● **PROBLEM**:
What follows is a listing. Return every line of it exactly.

● **MATERIAL SHOWN**:
====================

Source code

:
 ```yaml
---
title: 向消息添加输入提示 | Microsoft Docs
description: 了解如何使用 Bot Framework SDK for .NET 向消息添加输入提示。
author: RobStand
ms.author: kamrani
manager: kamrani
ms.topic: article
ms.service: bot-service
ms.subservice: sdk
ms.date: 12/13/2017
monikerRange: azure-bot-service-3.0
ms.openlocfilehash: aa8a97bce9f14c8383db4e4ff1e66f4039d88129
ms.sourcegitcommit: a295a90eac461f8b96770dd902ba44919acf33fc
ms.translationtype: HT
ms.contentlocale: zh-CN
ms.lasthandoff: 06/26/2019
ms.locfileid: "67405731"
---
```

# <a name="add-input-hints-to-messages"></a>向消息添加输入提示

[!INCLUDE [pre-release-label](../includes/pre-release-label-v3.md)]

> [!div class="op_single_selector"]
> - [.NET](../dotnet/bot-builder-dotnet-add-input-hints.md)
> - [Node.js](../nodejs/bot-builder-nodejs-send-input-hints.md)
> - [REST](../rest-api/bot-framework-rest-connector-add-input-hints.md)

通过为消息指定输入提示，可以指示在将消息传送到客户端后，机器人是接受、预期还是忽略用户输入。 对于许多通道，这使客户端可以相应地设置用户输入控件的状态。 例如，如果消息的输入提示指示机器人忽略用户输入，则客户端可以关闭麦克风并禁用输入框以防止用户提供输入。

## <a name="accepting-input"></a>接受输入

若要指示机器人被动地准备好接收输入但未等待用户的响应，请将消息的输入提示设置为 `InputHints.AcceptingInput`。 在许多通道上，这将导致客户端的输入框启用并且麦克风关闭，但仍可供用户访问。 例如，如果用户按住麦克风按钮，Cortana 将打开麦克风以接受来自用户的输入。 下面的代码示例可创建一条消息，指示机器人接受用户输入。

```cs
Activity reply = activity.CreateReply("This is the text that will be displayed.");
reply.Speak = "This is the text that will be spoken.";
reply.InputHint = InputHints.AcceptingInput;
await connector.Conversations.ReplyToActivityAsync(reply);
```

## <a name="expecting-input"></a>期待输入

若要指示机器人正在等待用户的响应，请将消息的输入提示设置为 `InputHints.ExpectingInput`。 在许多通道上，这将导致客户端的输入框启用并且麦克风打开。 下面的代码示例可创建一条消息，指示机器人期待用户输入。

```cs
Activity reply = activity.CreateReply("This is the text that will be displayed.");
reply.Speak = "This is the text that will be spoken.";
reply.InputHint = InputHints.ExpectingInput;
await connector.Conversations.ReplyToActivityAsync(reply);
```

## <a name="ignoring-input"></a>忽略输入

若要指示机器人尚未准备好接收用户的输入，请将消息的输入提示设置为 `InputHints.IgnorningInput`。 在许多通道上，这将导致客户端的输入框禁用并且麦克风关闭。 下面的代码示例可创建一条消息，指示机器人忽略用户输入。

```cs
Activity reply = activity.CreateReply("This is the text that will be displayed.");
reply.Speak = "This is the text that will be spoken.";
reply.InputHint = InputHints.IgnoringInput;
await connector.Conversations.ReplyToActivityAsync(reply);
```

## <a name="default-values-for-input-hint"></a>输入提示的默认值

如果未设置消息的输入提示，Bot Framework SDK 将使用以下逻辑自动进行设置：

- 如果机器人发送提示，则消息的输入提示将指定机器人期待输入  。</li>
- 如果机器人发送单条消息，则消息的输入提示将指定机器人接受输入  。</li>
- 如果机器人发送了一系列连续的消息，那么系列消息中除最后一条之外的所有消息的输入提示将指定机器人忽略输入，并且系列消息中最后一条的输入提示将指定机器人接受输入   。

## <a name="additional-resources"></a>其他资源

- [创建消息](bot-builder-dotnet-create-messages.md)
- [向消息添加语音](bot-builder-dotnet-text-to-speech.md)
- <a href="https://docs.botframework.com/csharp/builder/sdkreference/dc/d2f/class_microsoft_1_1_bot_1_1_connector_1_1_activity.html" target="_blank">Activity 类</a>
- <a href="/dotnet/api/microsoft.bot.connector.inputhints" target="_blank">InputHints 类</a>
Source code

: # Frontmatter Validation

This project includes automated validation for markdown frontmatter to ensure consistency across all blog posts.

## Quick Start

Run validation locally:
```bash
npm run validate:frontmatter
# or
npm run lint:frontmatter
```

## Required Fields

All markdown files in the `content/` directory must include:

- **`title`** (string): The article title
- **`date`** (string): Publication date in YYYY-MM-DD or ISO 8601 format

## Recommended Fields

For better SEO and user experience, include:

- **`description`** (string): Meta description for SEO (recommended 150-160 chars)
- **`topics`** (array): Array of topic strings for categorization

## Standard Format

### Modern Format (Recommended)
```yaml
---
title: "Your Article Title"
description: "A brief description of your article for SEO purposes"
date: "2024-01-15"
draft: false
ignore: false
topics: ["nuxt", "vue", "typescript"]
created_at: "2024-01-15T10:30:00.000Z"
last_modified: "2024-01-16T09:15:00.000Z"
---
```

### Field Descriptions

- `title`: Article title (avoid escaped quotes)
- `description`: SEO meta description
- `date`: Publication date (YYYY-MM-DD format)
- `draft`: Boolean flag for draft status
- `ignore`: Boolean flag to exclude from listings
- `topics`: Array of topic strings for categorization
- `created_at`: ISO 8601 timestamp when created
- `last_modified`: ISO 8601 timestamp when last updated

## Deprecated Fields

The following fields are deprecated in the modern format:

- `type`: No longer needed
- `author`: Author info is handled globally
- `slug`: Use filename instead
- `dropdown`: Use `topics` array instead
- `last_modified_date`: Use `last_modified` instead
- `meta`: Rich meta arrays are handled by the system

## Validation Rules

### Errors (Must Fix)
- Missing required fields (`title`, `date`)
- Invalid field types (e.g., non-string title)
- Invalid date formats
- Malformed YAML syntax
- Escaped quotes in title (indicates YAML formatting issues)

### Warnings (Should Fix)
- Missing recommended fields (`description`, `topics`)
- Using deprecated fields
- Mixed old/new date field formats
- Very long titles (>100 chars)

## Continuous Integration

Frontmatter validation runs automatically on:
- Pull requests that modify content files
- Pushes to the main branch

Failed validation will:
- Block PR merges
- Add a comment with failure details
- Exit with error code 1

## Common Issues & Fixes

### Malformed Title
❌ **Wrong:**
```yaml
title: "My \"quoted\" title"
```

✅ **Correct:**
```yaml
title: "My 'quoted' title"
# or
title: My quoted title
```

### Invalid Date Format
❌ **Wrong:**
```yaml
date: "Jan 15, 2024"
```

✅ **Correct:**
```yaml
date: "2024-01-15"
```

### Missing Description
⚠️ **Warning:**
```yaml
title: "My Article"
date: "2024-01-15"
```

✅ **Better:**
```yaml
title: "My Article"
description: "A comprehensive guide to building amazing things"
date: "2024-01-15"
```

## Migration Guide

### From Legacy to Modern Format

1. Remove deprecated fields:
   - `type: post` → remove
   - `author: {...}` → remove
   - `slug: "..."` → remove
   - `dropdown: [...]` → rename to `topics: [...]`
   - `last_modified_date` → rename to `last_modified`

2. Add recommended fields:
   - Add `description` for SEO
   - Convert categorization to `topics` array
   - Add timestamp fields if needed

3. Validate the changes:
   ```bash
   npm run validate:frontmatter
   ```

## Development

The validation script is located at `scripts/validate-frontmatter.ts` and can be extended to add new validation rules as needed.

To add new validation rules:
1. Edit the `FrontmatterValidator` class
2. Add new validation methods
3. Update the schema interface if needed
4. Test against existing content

====================

● **RESPONSE AREA**:
Source code

:
 ```yaml
---
title: 向消息添加输入提示 | Microsoft Docs
description: 了解如何使用 Bot Framework SDK for .NET 向消息添加输入提示。
author: RobStand
ms.author: kamrani
manager: kamrani
ms.topic: article
ms.service: bot-service
ms.subservice: sdk
ms.date: 12/13/2017
monikerRange: azure-bot-service-3.0
ms.openlocfilehash: aa8a97bce9f14c8383db4e4ff1e66f4039d88129
ms.sourcegitcommit: a295a90eac461f8b96770dd902ba44919acf33fc
ms.translationtype: HT
ms.contentlocale: zh-CN
ms.lasthandoff: 06/26/2019
ms.locfileid: "67405731"
---
```

# <a name="add-input-hints-to-messages"></a>向消息添加输入提示

[!INCLUDE [pre-release-label](../includes/pre-release-label-v3.md)]

> [!div class="op_single_selector"]
> - [.NET](../dotnet/bot-builder-dotnet-add-input-hints.md)
> - [Node.js](../nodejs/bot-builder-nodejs-send-input-hints.md)
> - [REST](../rest-api/bot-framework-rest-connector-add-input-hints.md)

通过为消息指定输入提示，可以指示在将消息传送到客户端后，机器人是接受、预期还是忽略用户输入。 对于许多通道，这使客户端可以相应地设置用户输入控件的状态。 例如，如果消息的输入提示指示机器人忽略用户输入，则客户端可以关闭麦克风并禁用输入框以防止用户提供输入。

## <a name="accepting-input"></a>接受输入

若要指示机器人被动地准备好接收输入但未等待用户的响应，请将消息的输入提示设置为 `InputHints.AcceptingInput`。 在许多通道上，这将导致客户端的输入框启用并且麦克风关闭，但仍可供用户访问。 例如，如果用户按住麦克风按钮，Cortana 将打开麦克风以接受来自用户的输入。 下面的代码示例可创建一条消息，指示机器人接受用户输入。

```cs
Activity reply = activity.CreateReply("This is the text that will be displayed.");
reply.Speak = "This is the text that will be spoken.";
reply.InputHint = InputHints.AcceptingInput;
await connector.Conversations.ReplyToActivityAsync(reply);
```

## <a name="expecting-input"></a>期待输入

若要指示机器人正在等待用户的响应，请将消息的输入提示设置为 `InputHints.ExpectingInput`。 在许多通道上，这将导致客户端的输入框启用并且麦克风打开。 下面的代码示例可创建一条消息，指示机器人期待用户输入。

```cs
Activity reply = activity.CreateReply("This is the text that will be displayed.");
reply.Speak = "This is the text that will be spoken.";
reply.InputHint = InputHints.ExpectingInput;
await connector.Conversations.ReplyToActivityAsync(reply);
```

## <a name="ignoring-input"></a>忽略输入

若要指示机器人尚未准备好接收用户的输入，请将消息的输入提示设置为 `InputHints.IgnorningInput`。 在许多通道上，这将导致客户端的输入框禁用并且麦克风关闭。 下面的代码示例可创建一条消息，指示机器人忽略用户输入。

```cs
Activity reply = activity.CreateReply("This is the text that will be displayed.");
reply.Speak = "This is the text that will be spoken.";
reply.InputHint = InputHints.IgnoringInput;
await connector.Conversations.ReplyToActivityAsync(reply);
```

## <a name="default-values-for-input-hint"></a>输入提示的默认值

如果未设置消息的输入提示，Bot Framework SDK 将使用以下逻辑自动进行设置：

- 如果机器人发送提示，则消息的输入提示将指定机器人期待输入  。</li>
- 如果机器人发送单条消息，则消息的输入提示将指定机器人接受输入  。</li>
- 如果机器人发送了一系列连续的消息，那么系列消息中除最后一条之外的所有消息的输入提示将指定机器人忽略输入，并且系列消息中最后一条的输入提示将指定机器人接受输入   。

## <a name="additional-resources"></a>其他资源

- [创建消息](bot-builder-dotnet-create-messages.md)
- [向消息添加语音](bot-builder-dotnet-text-to-speech.md)
- <a href="https://docs.botframework.com/csharp/builder/sdkreference/dc/d2f/class_microsoft_1_1_bot_1_1_connector_1_1_activity.html" target="_blank">Activity 类</a>
- <a href="/dotnet/api/microsoft.bot.connector.inputhints" target="_blank">InputHints 类</a>
Source code

: # Frontmatter Validation

This project includes automated validation for markdown frontmatter to ensure consistency across all blog posts.

## Quick Start

Run validation locally:
```bash
npm run validate:frontmatter
# or
npm run lint:frontmatter
```

## Required Fields

All markdown files in the `content/` directory must include:

- **`title`** (string): The article title
- **`date`** (string): Publication date in YYYY-MM-DD or ISO 8601 format

## Recommended Fields

For better SEO and user experience, include:

- **`description`** (string): Meta description for SEO (recommended 150-160 chars)
- **`topics`** (array): Array of topic strings for categorization

## Standard Format

### Modern Format (Recommended)
```yaml
---
title: "Your Article Title"
description: "A brief description of your article for SEO purposes"
date: "2024-01-15"
draft: false
ignore: false
topics: ["nuxt", "vue", "typescript"]
created_at: "2024-01-15T10:30:00.000Z"
last_modified: "2024-01-16T09:15:00.000Z"
---
```

### Field Descriptions

- `title`: Article title (avoid escaped quotes)
- `description`: SEO meta description
- `date`: Publication date (YYYY-MM-DD format)
- `draft`: Boolean flag for draft status
- `ignore`: Boolean flag to exclude from listings
- `topics`: Array of topic strings for categorization
- `created_at`: ISO 8601 timestamp when created
- `last_modified`: ISO 8601 timestamp when last updated

## Deprecated Fields

The following fields are deprecated in the modern format:

- `type`: No longer needed
- `author`: Author info is handled globally
- `slug`: Use filename instead
- `dropdown`: Use `topics` array instead
- `last_modified_date`: Use `last_modified` instead
- `meta`: Rich meta arrays are handled by the system

## Validation Rules

### Errors (Must Fix)
- Missing required fields (`title`, `date`)
- Invalid field types (e.g., non-string title)
- Invalid date formats
- Malformed YAML syntax
- Escaped quotes in title (indicates YAML formatting issues)

### Warnings (Should Fix)
- Missing recommended fields (`description`, `topics`)
- Using deprecated fields
- Mixed old/new date field formats
- Very long titles (>100 chars)

## Continuous Integration

Frontmatter validation runs automatically on:
- Pull requests that modify content files
- Pushes to the main branch

Failed validation will:
- Block PR merges
- Add a comment with failure details
- Exit with error code 1

## Common Issues & Fixes

### Malformed Title
❌ **Wrong:**
```yaml
title: "My \"quoted\" title"
```

✅ **Correct:**
```yaml
title: "My 'quoted' title"
# or
title: My quoted title
```

### Invalid Date Format
❌ **Wrong:**
```yaml
date: "Jan 15, 2024"
```

✅ **Correct:**
```yaml
date: "2024-01-15"
```

### Missing Description
⚠️ **Warning:**
```yaml
title: "My Article"
date: "2024-01-15"
```

✅ **Better:**
```yaml
title: "My Article"
description: "A comprehensive guide to building amazing things"
date: "2024-01-15"
```

## Migration Guide

### From Legacy to Modern Format

1. Remove deprecated fields:
   - `type: post` → remove
   - `author: {...}` → remove
   - `slug: "..."` → remove
   - `dropdown: [...]` → rename to `topics: [...]`
   - `last_modified_date` → rename to `last_modified`

2. Add recommended fields:
   - Add `description` for SEO
   - Convert categorization to `topics` array
   - Add timestamp fields if needed

3. Validate the changes:
   ```bash
   npm run validate:frontmatter
   ```

## Development

The validation script is located at `scripts/validate-frontmatter.ts` and can be extended to add new validation rules as needed.

To add new validation rules:
1. Edit the `FrontmatterValidator` class
2. Add new validation methods
3. Update the schema interface if needed
4. Test against existing content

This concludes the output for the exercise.